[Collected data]

---+---

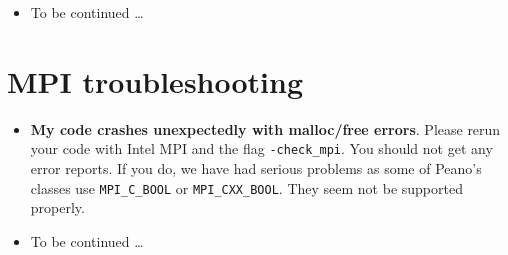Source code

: \begin{itemize}
{    recognized''}. automake puts the actual executable into a \texttt{.libs}
    directory and creates bash scripts invoking those guys. Change into
    \texttt{.libs} and run gdb directly on the executable. Before you do so,
    ensure that \texttt{LD\_LIBRARY\_Path} points to the directory containing
    the libraries. Again, those guys are stored in a \texttt{.libs}
    subdirectory, so the library path should point to that subdirectory. 
  \item To be continued \dots
\end{itemize}
 
 
 
 



\section{MPI troubleshooting}
\begin{itemize}
  \item \textbf{My code crashes unexpectedly with malloc/free errors}. Please
  rerun your code with Intel MPI and the flag \texttt{-check\_mpi}. You should
  not get any error reports. If you do, we have had serious problems as some of
  Peano's classes use \texttt{MPI\_C\_BOOL} or \texttt{MPI\_CXX\_BOOL}. They
  seem not be supported properly.
  \item To be continued \dots
\end{itemize}



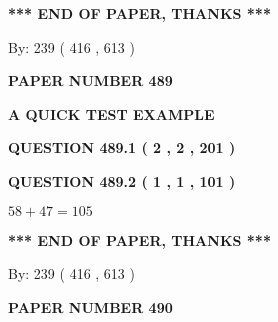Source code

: \documentclass[12pt]{article}
\begin{document}
   
   
   
   
\vspace{1.0in} 
{\textbf{\large{ *** END OF PAPER, THANKS *** }}} 
   
   
\hspace{1.0in} By: 
 239 ( 416 ,  613 )
   
   
   
   
\newpage 
\setcounter{page}{ 
   489001 } 
   
   
   
   
 {\textbf{ \Large{ PAPER NUMBER  489  }}}
   
   
\vspace{0.2in}
   
   
   
   
   
   
 \vspace{0.2in}
{\LARGE {\textbf{ A QUICK TEST EXAMPLE}}}
   
   
  
\vspace{0.2in}
  
{\textbf{\Large{QUESTION
489.1 
 ( 2 , 2 , 201 )
}}}
  
  
  
\vspace{0.2in}
  
{\textbf{\Large{QUESTION
489.2 
 ( 1 , 1 , 101 )
}}}
  
  
 
 

$ %
58 +  %
47=   %
105$
 
 
   
   
 \vspace{0.2in}
 
   
   
   
   
\vspace{1.0in} 
{\textbf{\large{ *** END OF PAPER, THANKS *** }}} 
   
   
\hspace{1.0in} By: 
 239 ( 416 ,  613 )
   
   
   
   
\newpage 
\setcounter{page}{ 
   490001 } 
   
   
   
   
 {\textbf{ \Large{ PAPER NUMBER  490  }}}
   
\end{document}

---+---

Reproduce each record above by retyping it exactly; omit all images.

Your solution:
Source code

: \begin{itemize}
{    recognized''}. automake puts the actual executable into a \texttt{.libs}
    directory and creates bash scripts invoking those guys. Change into
    \texttt{.libs} and run gdb directly on the executable. Before you do so,
    ensure that \texttt{LD\_LIBRARY\_Path} points to the directory containing
    the libraries. Again, those guys are stored in a \texttt{.libs}
    subdirectory, so the library path should point to that subdirectory. 
  \item To be continued \dots
\end{itemize}
 
 
 
 



\section{MPI troubleshooting}
\begin{itemize}
  \item \textbf{My code crashes unexpectedly with malloc/free errors}. Please
  rerun your code with Intel MPI and the flag \texttt{-check\_mpi}. You should
  not get any error reports. If you do, we have had serious problems as some of
  Peano's classes use \texttt{MPI\_C\_BOOL} or \texttt{MPI\_CXX\_BOOL}. They
  seem not be supported properly.
  \item To be continued \dots
\end{itemize}



Source code

: \documentclass[12pt]{article}
\begin{document}
   
   
   
   
\vspace{1.0in} 
{\textbf{\large{ *** END OF PAPER, THANKS *** }}} 
   
   
\hspace{1.0in} By: 
 239 ( 416 ,  613 )
   
   
   
   
\newpage 
\setcounter{page}{ 
   489001 } 
   
   
   
   
 {\textbf{ \Large{ PAPER NUMBER  489  }}}
   
   
\vspace{0.2in}
   
   
   
   
   
   
 \vspace{0.2in}
{\LARGE {\textbf{ A QUICK TEST EXAMPLE}}}
   
   
  
\vspace{0.2in}
  
{\textbf{\Large{QUESTION
489.1 
 ( 2 , 2 , 201 )
}}}
  
  
  
\vspace{0.2in}
  
{\textbf{\Large{QUESTION
489.2 
 ( 1 , 1 , 101 )
}}}
  
  
 
 

$ %
58 +  %
47=   %
105$
 
 
   
   
 \vspace{0.2in}
 
   
   
   
   
\vspace{1.0in} 
{\textbf{\large{ *** END OF PAPER, THANKS *** }}} 
   
   
\hspace{1.0in} By: 
 239 ( 416 ,  613 )
   
   
   
   
\newpage 
\setcounter{page}{ 
   490001 } 
   
   
   
   
 {\textbf{ \Large{ PAPER NUMBER  490  }}}
   
\end{document}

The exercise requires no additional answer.